### Problem details
Please copy each line in the records below that contains the string "lense".

### Data shown
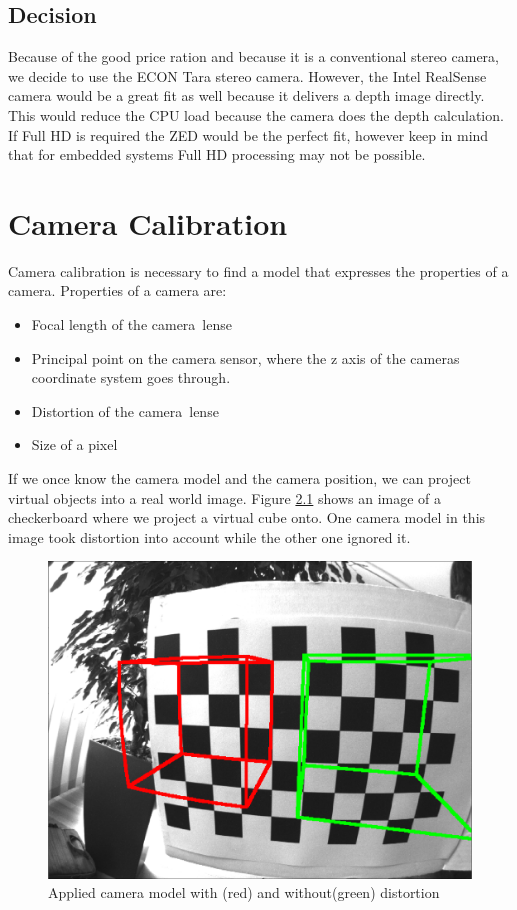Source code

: \documentclass[11pt,a4paper,titlepage,oneside]{report}
\begin{document}
\section{Decision}

Because of the good price ration and because it is a conventional stereo camera, we decide to use the ECON Tara stereo camera. However, the Intel RealSense camera would be a great fit as well because it delivers a depth image directly. This would reduce the CPU load because the camera does the depth calculation. If Full HD is required the ZED would be the perfect fit, however keep in mind that for embedded systems Full HD processing may not be possible.

\chapter{Camera Calibration}

Camera calibration is necessary to find a model that expresses the properties of a camera. Properties of a camera are:

\begin{itemize}
	\item Focal length of the camera lense
	\item Principal point on the camera sensor, where the z axis of the cameras coordinate system goes through.
	\item Distortion of the camera lense
	\item Size of a pixel
\end{itemize}

If we once know the camera model and the camera position, we can project virtual objects into a real world image. Figure \ref{fig:model} shows an image of a checkerboard where we project a virtual cube onto. One camera model in this image took distortion into account while the other one ignored it.
\begin{figure}[H]
  \begin{center}
		\includegraphics[width=1.0\textwidth]{img/model.png}
  \end{center}
	\caption{Applied camera model with (red) and without(green) distortion}\label{fig:model}
\end{figure}
\end{document}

### Final answer
	\item Focal length of the camera lense
	\item Distortion of the camera lense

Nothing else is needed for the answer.